This article is part of a series, based on interviews with people about how they bridge a perceived gap or conflict between creative workers (designers, graphic designers, UI/UX people, etc.) and technical SEO people.

Read previous interviews: 

SEO Is A Team Sport: Agency Interview with Monkee Boy
The Key to Team SEO Is Communications, Knowledge, Processes, and Tools

What do you do when the creative people and the technical SEO people want things that conflict?

For this article I interviewed David Carpenter, the President of Connection Model, a creative agency based in the greater Seattle area.

David described Connection Model as a digital marketing agency that is nimble and helps other businesses grow through lead generation. They provide a full set of services, including developing websites, creating content, analyzing and improving lead conversion, paid media/digital advertising, and management of campaigns.

It Starts with Managing Customer Expectations

David is the first person I interviewed to talk about this. Every other interview so far (of which they have been four to date) spoke exclusively about managing the flow of work within the agency and with outside service providers.

David expressed that some of their customers want stuff that hurts their SEO, but since they don’t understand the technical aspects of SEO, they don’t know this.

Presentation of Content Marketing and SEO Offerings

So David and his team present their offerings such that technical SEO is seen, front and center, by every prospective client.

They present their offerings as a combination of:

  • SEO and organic traffic
  • Technical SEO fixes and reporting, and
  • Content marketing (the fuel for ongoing organic traffic success)

David acknowledges you cannot separate these in any successful SEO and organic campaign, and that prospective clients sometimes need to be educated on this.

This separation of inseparable services serves two functions: 1) It positions technical SEO as a critical component, and 2) For those clients where Connection Model doesn’t control the clients' website and must rely on the clients' IT department to make necessary changes, the reporting of technical fixes provides a well defined “point of demarcation” between Connection Model and the clients' IT department.

So what do they do if a prospective client says they want SEO, organic traffic, and content marketing, but will not implement the technical SEO recommendations (even by their own internal IT team)? They explain how that can’t work and decline the opportunity.

Distribution of Work within Connection Model

Within Connection Model, creative work and technical SEO work are done by different people. Their Client Advisor is the liaison between their technical SEO people and their creative people. The advisor acts as an interpreter, you might say, between two different departments that inherently speak “different marketing languages”.

This Client Advisor listens to the technical SEO team, then presents technical SEO requirements to the creative folks within Connection Model, and is responsible for communicating both creative recommendations and technical requirements to clients.
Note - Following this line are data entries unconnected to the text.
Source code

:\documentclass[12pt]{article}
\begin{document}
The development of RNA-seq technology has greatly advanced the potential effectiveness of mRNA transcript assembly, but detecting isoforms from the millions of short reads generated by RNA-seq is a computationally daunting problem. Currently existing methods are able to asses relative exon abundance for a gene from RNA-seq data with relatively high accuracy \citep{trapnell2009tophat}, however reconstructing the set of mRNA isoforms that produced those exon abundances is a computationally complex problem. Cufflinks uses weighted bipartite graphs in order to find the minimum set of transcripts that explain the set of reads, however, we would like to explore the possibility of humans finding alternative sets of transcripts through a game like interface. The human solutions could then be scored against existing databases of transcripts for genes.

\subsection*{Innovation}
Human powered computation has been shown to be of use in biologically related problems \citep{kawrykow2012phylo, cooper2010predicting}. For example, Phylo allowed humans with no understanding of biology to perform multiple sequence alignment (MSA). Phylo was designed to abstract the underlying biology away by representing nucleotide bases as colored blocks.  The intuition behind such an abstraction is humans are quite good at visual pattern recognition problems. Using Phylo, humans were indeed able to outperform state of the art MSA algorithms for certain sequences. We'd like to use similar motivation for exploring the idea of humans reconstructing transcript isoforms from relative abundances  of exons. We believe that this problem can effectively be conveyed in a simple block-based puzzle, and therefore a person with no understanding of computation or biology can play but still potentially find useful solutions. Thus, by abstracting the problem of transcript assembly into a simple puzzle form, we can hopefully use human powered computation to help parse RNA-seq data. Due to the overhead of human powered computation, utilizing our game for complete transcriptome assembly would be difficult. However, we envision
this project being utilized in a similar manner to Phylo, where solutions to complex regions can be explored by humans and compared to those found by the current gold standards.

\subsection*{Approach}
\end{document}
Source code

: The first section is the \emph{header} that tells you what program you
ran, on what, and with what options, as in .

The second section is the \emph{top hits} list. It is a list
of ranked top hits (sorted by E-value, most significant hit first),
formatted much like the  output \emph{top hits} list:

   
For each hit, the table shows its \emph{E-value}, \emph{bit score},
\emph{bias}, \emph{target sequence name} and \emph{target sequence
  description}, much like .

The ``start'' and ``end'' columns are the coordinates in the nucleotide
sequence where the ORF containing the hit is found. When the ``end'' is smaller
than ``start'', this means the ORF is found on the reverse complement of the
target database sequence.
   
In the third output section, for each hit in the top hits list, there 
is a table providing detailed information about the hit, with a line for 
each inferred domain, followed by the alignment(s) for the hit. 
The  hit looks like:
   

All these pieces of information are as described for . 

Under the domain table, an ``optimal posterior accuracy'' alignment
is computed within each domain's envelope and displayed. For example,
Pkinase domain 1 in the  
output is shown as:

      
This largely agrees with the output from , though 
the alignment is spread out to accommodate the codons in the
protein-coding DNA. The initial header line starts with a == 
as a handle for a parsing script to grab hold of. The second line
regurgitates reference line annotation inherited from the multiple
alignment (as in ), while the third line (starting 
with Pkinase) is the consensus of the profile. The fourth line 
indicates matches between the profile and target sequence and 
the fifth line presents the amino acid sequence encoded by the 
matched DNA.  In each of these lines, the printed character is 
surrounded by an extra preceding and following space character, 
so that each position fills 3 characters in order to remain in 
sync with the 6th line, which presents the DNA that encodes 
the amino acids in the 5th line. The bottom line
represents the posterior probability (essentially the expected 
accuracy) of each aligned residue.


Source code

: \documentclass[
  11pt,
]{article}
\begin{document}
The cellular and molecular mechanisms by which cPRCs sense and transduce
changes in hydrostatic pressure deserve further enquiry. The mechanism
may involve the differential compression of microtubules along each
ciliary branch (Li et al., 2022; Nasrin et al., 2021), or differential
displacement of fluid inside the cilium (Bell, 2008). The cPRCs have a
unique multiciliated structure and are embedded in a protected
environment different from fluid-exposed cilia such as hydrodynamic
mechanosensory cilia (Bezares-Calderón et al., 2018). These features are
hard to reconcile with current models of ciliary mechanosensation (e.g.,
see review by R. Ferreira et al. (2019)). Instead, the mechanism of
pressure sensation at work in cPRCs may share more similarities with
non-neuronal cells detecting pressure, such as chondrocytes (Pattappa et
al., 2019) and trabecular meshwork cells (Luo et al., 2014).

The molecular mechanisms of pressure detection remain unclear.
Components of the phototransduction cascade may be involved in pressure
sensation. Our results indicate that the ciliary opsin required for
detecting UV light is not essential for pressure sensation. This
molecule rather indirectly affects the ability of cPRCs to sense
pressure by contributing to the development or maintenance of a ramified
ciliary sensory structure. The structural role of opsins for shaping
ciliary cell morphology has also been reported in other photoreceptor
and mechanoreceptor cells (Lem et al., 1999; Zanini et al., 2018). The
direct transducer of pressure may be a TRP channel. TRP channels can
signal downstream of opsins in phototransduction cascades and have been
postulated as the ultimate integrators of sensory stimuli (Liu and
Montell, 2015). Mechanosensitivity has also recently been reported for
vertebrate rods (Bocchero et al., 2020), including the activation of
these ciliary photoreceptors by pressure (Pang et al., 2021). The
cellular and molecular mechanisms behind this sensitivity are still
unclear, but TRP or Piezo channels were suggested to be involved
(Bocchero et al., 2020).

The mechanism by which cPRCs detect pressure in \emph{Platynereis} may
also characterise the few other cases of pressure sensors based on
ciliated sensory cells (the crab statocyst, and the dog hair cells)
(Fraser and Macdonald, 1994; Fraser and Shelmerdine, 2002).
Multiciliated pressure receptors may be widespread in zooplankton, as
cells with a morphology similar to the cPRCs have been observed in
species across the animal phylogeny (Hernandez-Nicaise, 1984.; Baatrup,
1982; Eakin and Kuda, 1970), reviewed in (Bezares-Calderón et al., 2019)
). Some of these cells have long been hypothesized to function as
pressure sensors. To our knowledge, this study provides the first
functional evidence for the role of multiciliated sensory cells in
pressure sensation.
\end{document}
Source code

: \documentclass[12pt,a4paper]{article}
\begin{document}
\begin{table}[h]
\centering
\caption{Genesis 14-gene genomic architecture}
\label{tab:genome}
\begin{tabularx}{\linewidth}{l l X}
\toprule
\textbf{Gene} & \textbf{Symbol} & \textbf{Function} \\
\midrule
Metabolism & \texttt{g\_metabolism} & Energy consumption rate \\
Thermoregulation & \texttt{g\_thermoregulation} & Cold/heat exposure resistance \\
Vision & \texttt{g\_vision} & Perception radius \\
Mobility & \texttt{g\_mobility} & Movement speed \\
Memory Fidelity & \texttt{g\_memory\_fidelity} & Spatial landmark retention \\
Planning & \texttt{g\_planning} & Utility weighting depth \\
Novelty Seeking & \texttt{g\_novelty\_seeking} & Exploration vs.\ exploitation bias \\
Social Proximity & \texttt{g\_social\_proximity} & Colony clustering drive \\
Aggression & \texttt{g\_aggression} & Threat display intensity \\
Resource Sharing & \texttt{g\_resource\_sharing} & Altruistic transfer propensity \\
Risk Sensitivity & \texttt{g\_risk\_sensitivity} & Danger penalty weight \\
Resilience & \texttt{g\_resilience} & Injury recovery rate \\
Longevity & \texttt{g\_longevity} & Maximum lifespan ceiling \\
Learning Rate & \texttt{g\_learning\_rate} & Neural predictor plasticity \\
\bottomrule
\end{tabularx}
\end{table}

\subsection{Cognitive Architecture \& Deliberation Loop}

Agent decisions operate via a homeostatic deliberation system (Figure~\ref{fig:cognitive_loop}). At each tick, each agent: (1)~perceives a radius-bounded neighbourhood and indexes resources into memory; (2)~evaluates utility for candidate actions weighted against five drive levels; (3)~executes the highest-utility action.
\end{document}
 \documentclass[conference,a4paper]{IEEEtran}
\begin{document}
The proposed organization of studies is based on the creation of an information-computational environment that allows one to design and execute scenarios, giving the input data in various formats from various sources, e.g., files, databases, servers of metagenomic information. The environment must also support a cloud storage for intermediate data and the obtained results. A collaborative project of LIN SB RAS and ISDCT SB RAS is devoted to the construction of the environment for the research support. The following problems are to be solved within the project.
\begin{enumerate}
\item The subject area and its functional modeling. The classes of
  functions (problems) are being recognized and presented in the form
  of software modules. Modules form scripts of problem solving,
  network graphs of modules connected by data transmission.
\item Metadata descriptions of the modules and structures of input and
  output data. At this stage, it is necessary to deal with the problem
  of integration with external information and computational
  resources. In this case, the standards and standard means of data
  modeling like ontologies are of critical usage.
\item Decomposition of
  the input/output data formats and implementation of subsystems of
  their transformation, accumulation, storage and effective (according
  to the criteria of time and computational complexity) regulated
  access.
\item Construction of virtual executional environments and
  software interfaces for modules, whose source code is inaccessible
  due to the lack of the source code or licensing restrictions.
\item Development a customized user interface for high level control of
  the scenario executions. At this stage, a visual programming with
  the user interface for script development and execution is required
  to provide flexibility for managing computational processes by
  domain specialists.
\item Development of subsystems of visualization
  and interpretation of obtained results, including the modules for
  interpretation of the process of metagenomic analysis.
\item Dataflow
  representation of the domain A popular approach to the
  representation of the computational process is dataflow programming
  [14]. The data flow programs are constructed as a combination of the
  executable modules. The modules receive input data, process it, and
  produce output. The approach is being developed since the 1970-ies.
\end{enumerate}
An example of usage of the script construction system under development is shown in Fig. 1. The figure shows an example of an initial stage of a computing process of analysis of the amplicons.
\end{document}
For technical requirements that are invisible to website visitors (e.g. Page Titles), there is typically no conflict.

However, some technical SEO is visible to website visitors — for example, H1, H2, H3 headers.

Depending on client expectations about the aesthetics of their site, these often need to be discussed.

Structure or Flow of Communications

What matters here is their technical SEO team is allowed to focus on their work and use the agency’s Client Advisor as their single point of contact. The technical SEO folks make their case to the Client Advisor within Connection Model, who then discuss the requirements and tradeoffs with clients.

The reason for this is simple; SEO is like a foreign language, and as such can be hard to understand.

Technical SEO is like an immersion in that language. Put simply, it’s hard because it challenges your mind in unfamiliar ways (your brain has to construct new cognitive frameworks just like a language), and takes time to learn (it requires sustained, consistent practice to understand and keep up to date on best practices).

Connection Model doesn’t want a language barrier between their SEO experts and their clients; such a barrier causes frustration due to the lack of understanding on both sides. So their Client Advisor is most often the translator.

The creative folks stay creative, the Technical SEO team stays technical, and the role of liaison to clients lands squarely on the Client Advisor’s shoulders.

Having said that, David described the paradigm they use in discussing the importance of H1, H2, etc. headers to clients who think they disrupt the aesthetic appeal of the web page, and it’s a good one.

The programmers behind the crawlers that power the major search engines invariably went to college where they wrote a ton of term papers. Those term papers had a unique title; one core focus, on which their thesis and the entire paper was built.

The paper was then broken down into subtopics and subtitles to round out the research. So Connection Model uses the paradigm of a term paper – with its singular title (H1) and supporting subtopics (H2s and H3s and so on) to educate clients to the importance of headers to SEO.

Clients understand they would never turn in a term paper which had multiple titles and section headers that did not provide clues as to what to expect within the paper and within the various sections.

This paradigm is used to equate the importance of section headings within term papers to the importance of this idea to SEO.

Management of Outsourced Service Providers

David mentioned they outsource very little of the creative work, almost exclusively writing.

While the writers are outside contractors, the editors are not. So structuring work such that technical SEO does not get lost is an in-house responsibility and the responsibility of the editors and Client Advisor.

This is true both in the way they work with writers to structure articles (H1, H2, etc. headers) and as they hand off content for publishing (SEO metadata).

In Closing

The important takeaway from this interview is how Connection Model manages expectations around technical SEO starting with their clients, and how that leads very naturally into how technical SEO details don’t get lost when doing creative work.

Making it “front and center” for clients keeps it highly visible within the Connection Model team.